● **What to do**
If a line in the records below holds the word "modules", copy it.

Stored entries:
Segment Open
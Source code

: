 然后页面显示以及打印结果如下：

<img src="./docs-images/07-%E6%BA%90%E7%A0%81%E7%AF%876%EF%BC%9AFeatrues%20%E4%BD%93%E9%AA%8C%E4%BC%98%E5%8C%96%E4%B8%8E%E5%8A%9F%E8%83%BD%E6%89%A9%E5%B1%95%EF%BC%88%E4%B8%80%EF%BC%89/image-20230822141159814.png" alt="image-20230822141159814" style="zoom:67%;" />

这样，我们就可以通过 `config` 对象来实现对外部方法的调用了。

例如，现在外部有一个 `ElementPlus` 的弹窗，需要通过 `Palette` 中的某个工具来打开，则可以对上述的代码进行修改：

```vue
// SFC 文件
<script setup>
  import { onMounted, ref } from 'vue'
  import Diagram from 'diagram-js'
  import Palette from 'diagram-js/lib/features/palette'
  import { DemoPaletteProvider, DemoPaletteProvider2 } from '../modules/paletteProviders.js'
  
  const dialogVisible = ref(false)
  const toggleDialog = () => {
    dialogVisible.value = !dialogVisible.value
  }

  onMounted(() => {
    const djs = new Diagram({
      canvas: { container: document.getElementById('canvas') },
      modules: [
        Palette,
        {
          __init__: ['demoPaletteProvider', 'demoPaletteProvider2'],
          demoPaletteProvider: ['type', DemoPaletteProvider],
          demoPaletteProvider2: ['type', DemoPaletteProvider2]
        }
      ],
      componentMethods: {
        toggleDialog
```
Segment Closed
● **Completed exercise**
  import { DemoPaletteProvider, DemoPaletteProvider2 } from '../modules/paletteProviders.js'
      modules: [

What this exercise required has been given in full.